━━━ SOURCE MATERIAL ━━━

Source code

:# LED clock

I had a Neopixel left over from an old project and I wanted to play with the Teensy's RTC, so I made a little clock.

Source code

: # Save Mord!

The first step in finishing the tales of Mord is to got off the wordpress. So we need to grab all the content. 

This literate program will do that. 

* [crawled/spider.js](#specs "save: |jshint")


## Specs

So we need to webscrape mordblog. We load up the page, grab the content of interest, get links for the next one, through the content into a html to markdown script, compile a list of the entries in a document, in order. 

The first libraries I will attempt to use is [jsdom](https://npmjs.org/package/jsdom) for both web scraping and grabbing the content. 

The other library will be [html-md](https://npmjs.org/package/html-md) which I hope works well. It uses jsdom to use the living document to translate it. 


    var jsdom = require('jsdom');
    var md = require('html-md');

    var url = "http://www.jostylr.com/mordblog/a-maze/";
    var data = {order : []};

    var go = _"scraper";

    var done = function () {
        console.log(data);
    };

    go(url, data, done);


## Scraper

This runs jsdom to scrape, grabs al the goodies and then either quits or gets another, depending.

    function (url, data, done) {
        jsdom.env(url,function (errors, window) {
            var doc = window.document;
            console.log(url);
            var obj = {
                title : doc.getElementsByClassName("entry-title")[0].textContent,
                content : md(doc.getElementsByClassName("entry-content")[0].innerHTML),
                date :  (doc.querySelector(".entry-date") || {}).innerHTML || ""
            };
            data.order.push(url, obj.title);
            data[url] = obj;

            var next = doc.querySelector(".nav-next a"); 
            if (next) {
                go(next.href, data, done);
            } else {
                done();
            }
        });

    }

━━━

— WHAT YOU WILL DO —
Your answer must be the full listing, copied exactly.

— EXERCISE RESULT —
Source code

:# LED clock

I had a Neopixel left over from an old project and I wanted to play with the Teensy's RTC, so I made a little clock.

Source code

: # Save Mord!

The first step in finishing the tales of Mord is to got off the wordpress. So we need to grab all the content. 

This literate program will do that. 

* [crawled/spider.js](#specs "save: |jshint")


## Specs

So we need to webscrape mordblog. We load up the page, grab the content of interest, get links for the next one, through the content into a html to markdown script, compile a list of the entries in a document, in order. 

The first libraries I will attempt to use is [jsdom](https://npmjs.org/package/jsdom) for both web scraping and grabbing the content. 

The other library will be [html-md](https://npmjs.org/package/html-md) which I hope works well. It uses jsdom to use the living document to translate it. 


    var jsdom = require('jsdom');
    var md = require('html-md');

    var url = "http://www.jostylr.com/mordblog/a-maze/";
    var data = {order : []};

    var go = _"scraper";

    var done = function () {
        console.log(data);
    };

    go(url, data, done);


## Scraper

This runs jsdom to scrape, grabs al the goodies and then either quits or gets another, depending.

    function (url, data, done) {
        jsdom.env(url,function (errors, window) {
            var doc = window.document;
            console.log(url);
            var obj = {
                title : doc.getElementsByClassName("entry-title")[0].textContent,
                content : md(doc.getElementsByClassName("entry-content")[0].innerHTML),
                date :  (doc.querySelector(".entry-date") || {}).innerHTML || ""
            };
            data.order.push(url, obj.title);
            data[url] = obj;

            var next = doc.querySelector(".nav-next a"); 
            if (next) {
                go(next.href, data, done);
            } else {
                done();
            }
        });

    }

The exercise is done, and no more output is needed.